## MATERIAL FOR THE TASK
----

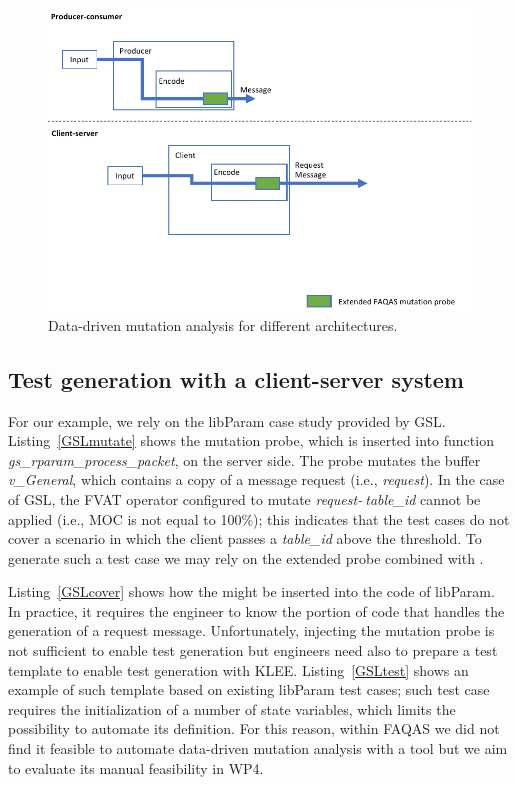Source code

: \begin{figure}[h]
  \centering
    \includegraphics[width=14cm]{images/dataDrivenTestSuiteAugmentationB}
      \caption{Data-driven mutation analysis for different architectures.}
      \label{fig:dataDrivenTestSuiteAugmentationB}
\end{figure}

\ENDCHANGEDWPT



\clearpage
\subsection{Test generation with a client-server system}

\STARTCHANGEDWPT

For our example, we rely on the libParam case study provided by GSL. Listing~\ref{GSLmutate} shows the mutation probe, which is inserted into function \emph{gs\_rparam\_process\_packet}, on the server side. The probe mutates the buffer \emph{v\_General}, which contains a copy of a message request (i.e., \emph{request}). In the case of GSL, the FVAT operator configured to mutate \emph{request-$\>$table\_id} cannot be applied (i.e., MOC is not equal to 100\%); this indicates that the test cases do not cover a scenario in which the client passes a \emph{table\_id} above the threshold. To generate such a test case we may rely on the extended probe combined with . 

Listing~\ref{GSLcover} shows how the  might be inserted into the code of libParam. In practice, it requires the engineer to know the portion of code that handles the generation of a request message. Unfortunately, injecting the mutation probe is not sufficient to enable test generation but engineers need also to prepare a test template to enable test generation with KLEE. Listing~\ref{GSLtest} shows an example of such template based on existing libParam test cases; such test case requires the initialization of a number of state variables, which limits the possibility to automate its definition. For this reason, within FAQAS we did not find it feasible to automate data-driven mutation analysis with a tool but we aim to evaluate its manual feasibility in WP4.

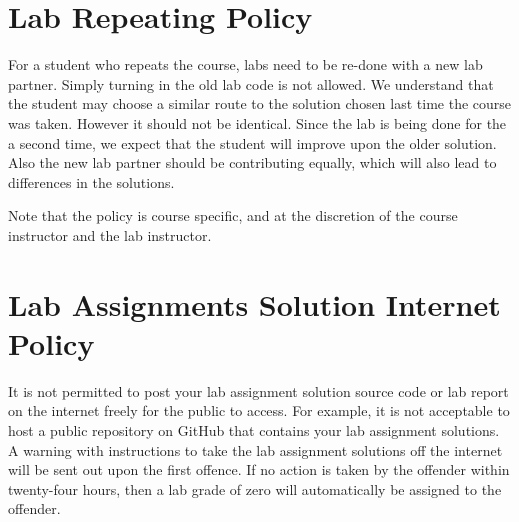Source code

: \section*{Lab Repeating Policy}
For a student who repeats the course, labs need to be re-done with a new lab partner. 
Simply turning in the old lab code is not allowed. 
We understand that the student may choose a similar route to the solution chosen last time 
the course was taken. However it should not be identical. Since the lab is being done for the a second time,
we expect that the student will improve upon the older solution. Also the new lab partner should be 
contributing equally, which will also lead to differences in the solutions. 

Note that the policy is course specific, and at the discretion of the course instructor and the lab instructor.

\section*{Lab Assignments Solution Internet Policy} 
It is not permitted to post your lab assignment solution source code or lab report on the internet freely for the public to access. For example, it is not acceptable to host a public repository on GitHub that contains your lab assignment solutions. A warning with instructions to take the lab assignment solutions off the internet will be sent out upon the first offence. If no action is taken by the offender within twenty-four hours, then a lab grade of zero will automatically be assigned to the offender.
    
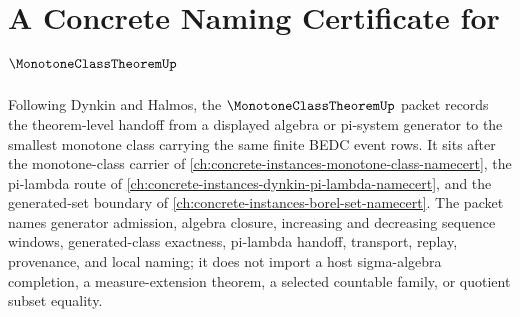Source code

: \chapter{A Concrete Naming Certificate for $\MonotoneClassTheoremUp$}
\label{ch:concrete-instances-monotone-class-theorem-namecert}

Following Dynkin and Halmos, the $\MonotoneClassTheoremUp$ packet records the theorem-level handoff from a displayed algebra or pi-system generator to the smallest monotone class carrying the same finite BEDC event rows. It sits after the monotone-class carrier of \autoref{ch:concrete-instances-monotone-class-namecert}, the pi-lambda route of \autoref{ch:concrete-instances-dynkin-pi-lambda-namecert}, and the generated-set boundary of \autoref{ch:concrete-instances-borel-set-namecert}. The packet names generator admission, algebra closure, increasing and decreasing sequence windows, generated-class exactness, pi-lambda handoff, transport, replay, provenance, and local naming; it does not import a host sigma-algebra completion, a measure-extension theorem, a selected countable family, or quotient subset equality.

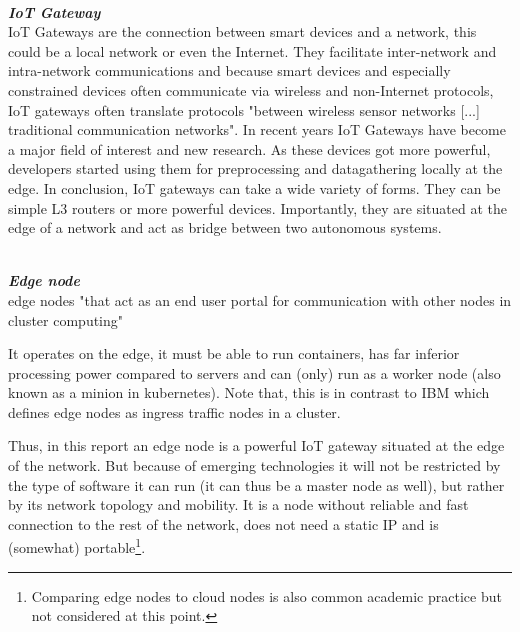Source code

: \vspace{0.5mm}\\
\textbf{\textit{IoT Gateway}}\\
IoT Gateways are the connection between smart devices and a network, this could be a local network or even the Internet. They facilitate inter-network and intra-network communications and because smart devices and especially constrained devices often communicate via wireless and non-Internet protocols, IoT gateways often translate protocols "between wireless sensor networks [...] traditional communication networks"\cite{zhu2010iotGatewayDefinition}. 
In recent years IoT Gateways have become a major field of interest and new research. As these devices got more powerful, developers started using them for preprocessing and datagathering locally at the edge. 
In conclusion, IoT gateways can take a wide variety of forms. They can be simple L3 routers or more powerful devices. Importantly, they are situated at the edge of a network and act as bridge between two autonomous systems.


\vspace{0.5mm}\\
\textbf\textit{Edge node}\\
edge nodes "that act as an end user portal for communication with other nodes in cluster computing"\cite{Whatised17:edgeNodeDef}

It operates on the edge, it must be able to run containers, has far inferior processing power compared to servers and can (only) run as a worker node (also known as a minion in kubernetes)\cite{NodesKub7:edgeNodeMinion}. Note that, this is in contrast to IBM which defines edge nodes as ingress traffic nodes in a cluster\cite{IBMCloudEdgeNodes0:online}.

Thus, in this report an edge node is a powerful IoT gateway situated at the edge of the network. But because of emerging technologies it will not be restricted by the type of software it can run (it can thus be a master node as well), but rather by its network topology and mobility. It is a node without reliable and fast connection to the rest of the network, does not need a static IP and is (somewhat) portable\footnote{Comparing edge nodes to cloud nodes is also common academic practice\cite{contstraintDevicesTerminology}  but not considered at this point.}.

----

Copy out the lines of the records above in which the string "They" appears.

IoT Gateways are the connection between smart devices and a network, this could be a local network or even the Internet. They facilitate inter-network and intra-network communications and because smart devices and especially constrained devices often communicate via wireless and non-Internet protocols, IoT gateways often translate protocols "between wireless sensor networks [...] traditional communication networks"\cite{zhu2010iotGatewayDefinition}. 
In conclusion, IoT gateways can take a wide variety of forms. They can be simple L3 routers or more powerful devices. Importantly, they are situated at the edge of a network and act as bridge between two autonomous systems.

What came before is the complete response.